To the north of Hoan Kiem, the narrow lanes of the Old Quarter bear the legacy of 13th-century guildsmen who divided the city’s main mercantile centre into 36 trade specialties, called hang. A street named Hang Ma is dedicated to shops selling paper votive offerings to be burned on the anniversary of a loved one’s death, while Hang Dong offers copper bells and gongs and Hang Cot is filled with tall bunches of cut bamboo used to make furniture and scaffolding. Strolling through the Old Quarter, dodging overloaded scooters and weaving amongst vendors purveying their wares on the sidewalks, is a never-ending source of entertainment.
Then there’s the true heart of Old Quarter life: Hanoi street food. Bangkok has nothing on Hanoi when it comes to the variety and sheer quantity of spots where one can squat on diminutive plastic stools while cooks fling shiny noodles, foliage, and bits of meat into steaming curbside pots. It’s virtually impossible to walk more than 50 metres in any direction without stumbling on a collection of sidewalk stools and mobile kitchens.
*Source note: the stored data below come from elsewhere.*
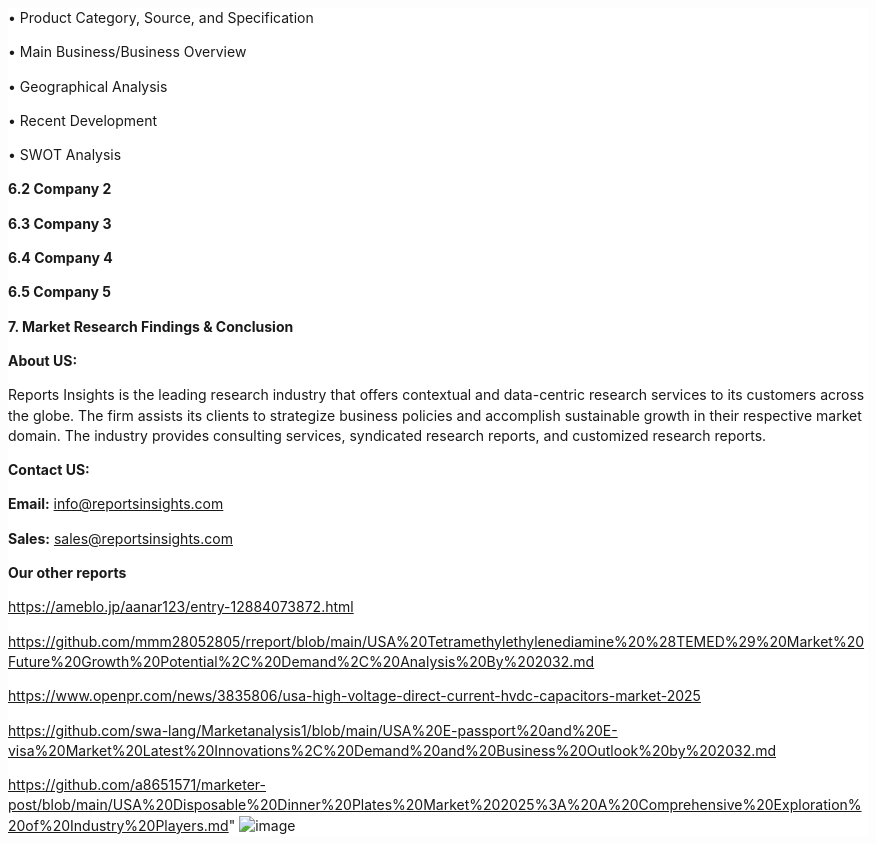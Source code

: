• Product Category, Source, and Specification

• Main Business/Business Overview

• Geographical Analysis

• Recent Development

• SWOT Analysis

<strong>6.2 Company 2</strong>

<strong>6.3 Company 3</strong>

<strong>6.4 Company 4</strong>

<strong>6.5 Company 5</strong>

<strong>7. Market Research Findings &amp; Conclusion</strong>

<strong><strong>About US</strong>:</strong>

Reports Insights is the leading research industry that offers contextual and data-centric research services to its customers across the globe. The firm assists its clients to strategize business policies and accomplish sustainable growth in their respective market domain. The industry provides consulting services, syndicated research reports, and customized research reports.

<strong>Contact US:</strong>

<p class=""""><b>Email:</b> <a href=mailto:info@reportsinsights.com>info@reportsinsights.com</a></p>
<p class=""""><b>Sales:</b> <a href=mailto:sales@reportsinsights.com>sales@reportsinsights.com</a></p>

<strong>Our other reports</strong>

<a href=https://ameblo.jp/aanar123/entry-12884073872.html>https://ameblo.jp/aanar123/entry-12884073872.html</a>

<a href=https://github.com/mmm28052805/rreport/blob/main/USA%20Tetramethylethylenediamine%20%28TEMED%29%20Market%20Future%20Growth%20Potential%2C%20Demand%2C%20Analysis%20By%202032.md>https://github.com/mmm28052805/rreport/blob/main/USA%20Tetramethylethylenediamine%20%28TEMED%29%20Market%20Future%20Growth%20Potential%2C%20Demand%2C%20Analysis%20By%202032.md</a>

<a href=https://www.openpr.com/news/3835806/usa-high-voltage-direct-current-hvdc-capacitors-market-2025>https://www.openpr.com/news/3835806/usa-high-voltage-direct-current-hvdc-capacitors-market-2025</a>

<a href=https://github.com/swa-lang/Marketanalysis1/blob/main/USA%20E-passport%20and%20E-visa%20Market%20Latest%20Innovations%2C%20Demand%20and%20Business%20Outlook%20by%202032.md>https://github.com/swa-lang/Marketanalysis1/blob/main/USA%20E-passport%20and%20E-visa%20Market%20Latest%20Innovations%2C%20Demand%20and%20Business%20Outlook%20by%202032.md</a>

<a href=https://github.com/a8651571/marketer-post/blob/main/USA%20Disposable%20Dinner%20Plates%20Market%202025%3A%20A%20Comprehensive%20Exploration%20of%20Industry%20Players.md>https://github.com/a8651571/marketer-post/blob/main/USA%20Disposable%20Dinner%20Plates%20Market%202025%3A%20A%20Comprehensive%20Exploration%20of%20Industry%20Players.md</a>"
![image](https://github.com/user-attachments/assets/b156dc1f-c33d-4c4e-b1b0-07cbdf0c3fd4)
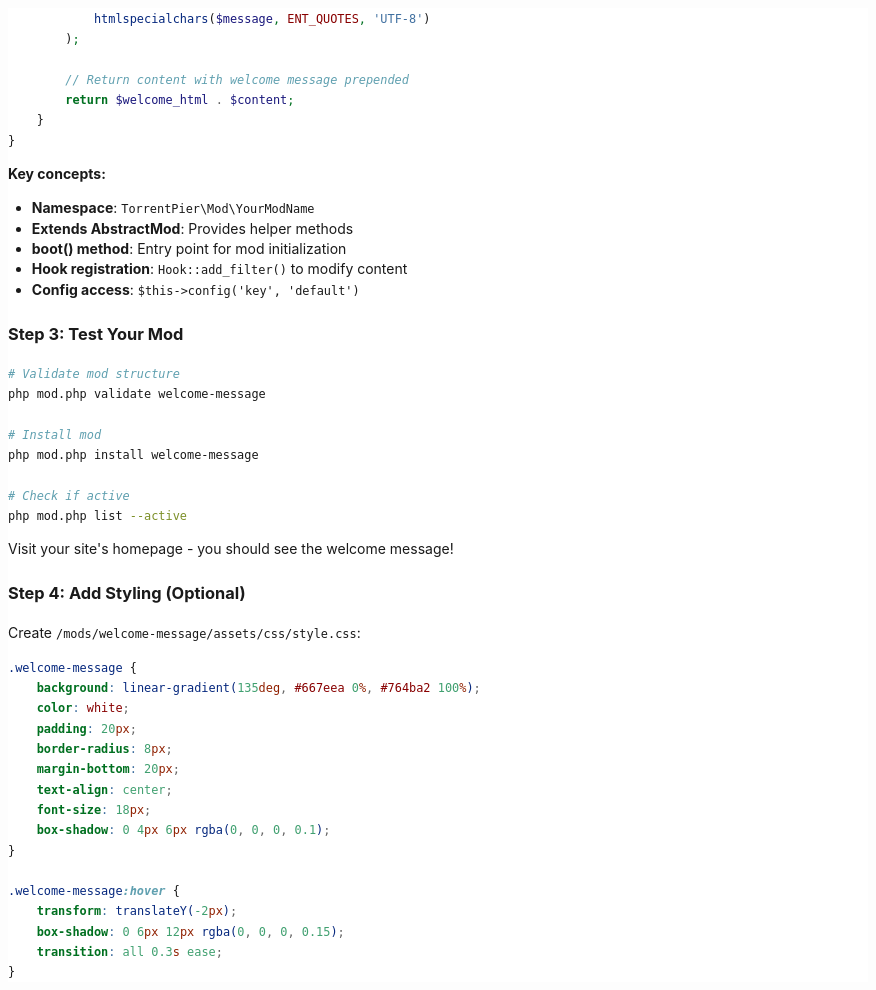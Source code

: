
 ```php
            htmlspecialchars($message, ENT_QUOTES, 'UTF-8')
        );

        // Return content with welcome message prepended
        return $welcome_html . $content;
    }
}
```

**Key concepts:**
- **Namespace**: `TorrentPier\Mod\YourModName`
- **Extends AbstractMod**: Provides helper methods
- **boot() method**: Entry point for mod initialization
- **Hook registration**: `Hook::add_filter()` to modify content
- **Config access**: `$this->config('key', 'default')`

### Step 3: Test Your Mod

```bash
# Validate mod structure
php mod.php validate welcome-message

# Install mod
php mod.php install welcome-message

# Check if active
php mod.php list --active
```

Visit your site's homepage - you should see the welcome message!

### Step 4: Add Styling (Optional)

Create `/mods/welcome-message/assets/css/style.css`:

```css
.welcome-message {
    background: linear-gradient(135deg, #667eea 0%, #764ba2 100%);
    color: white;
    padding: 20px;
    border-radius: 8px;
    margin-bottom: 20px;
    text-align: center;
    font-size: 18px;
    box-shadow: 0 4px 6px rgba(0, 0, 0, 0.1);
}

.welcome-message:hover {
    transform: translateY(-2px);
    box-shadow: 0 6px 12px rgba(0, 0, 0, 0.15);
    transition: all 0.3s ease;
}
```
The Vietnamese say “In food, as in death, we feel the essential brotherhood of man,” and sitting elbow to elbow with the mass of sidewalk diners, you will feel it, too. A classic local favourite is bun cha, a bowl of thin rice noodles, charcoal-grilled pork slices, pork patties, and pork broth generously garnished with basil, mint, cilantro, shaved celery, and greenleaf lettuce. It’s not ready for the spoon and chopsticks, though, until you’ve added spoonfuls of garlic-spiked vinegar and fresh chilli slices.
Banh mi, Vietnam’s famed baguette sandwiches, take a different form in Hanoi. Whereas in the south the emphasis is on thick layers of pate topped with a dominant sweet chilli sauce, in Hanoi there’s more variety of ingredients, and an overall less sweet flavour profile. Hanoi vendors sometimes grill the sandwich between two iron slabs, almost like Italian panini. For Hanoi banh mi trung ngai cuu, eggs are scrambled with a handful of mugwort leaves, and then folded into a crisp baguette with a minimum of sauce.
Hanoi streets are also famous for bun rieu cua thit nuong, a delicious crab dumpling and noodle soup topped with smoky slices of barbecued pork.
More than anywhere else in Vietnam, Hanoi is well-known for bia hoi, no-frills streetside joints that serve cheap, fresh-brewed beer along with roasted peanuts, fermented sausage, and other savoury snacks. Bia hoi spots begin serving in the afternoon and continue until sold out, since the preservative-free beer can’t be served the next day. Bia Hoi Corner, at the intersection of Ta Hien and Luong Ngoc Quyen streets in the Old Quarter, is a good place to meet locals from all walks of life, as well as fellow travellers.
Clear the bia hoi haze the next morning with a cup or three of caphe nau, potent Vietnamese Robusta coffee mixed with condensed milk, available at streetside cafes that are almost as ubiquitous as noodle vendors. Hanoi’s own Cong Caphe is a small chain of coffee shops decorated in Vietnamese communist chic where you can sample better-quality brews, including bac xiu, an irresistible blend of hot coffee and coconut milk.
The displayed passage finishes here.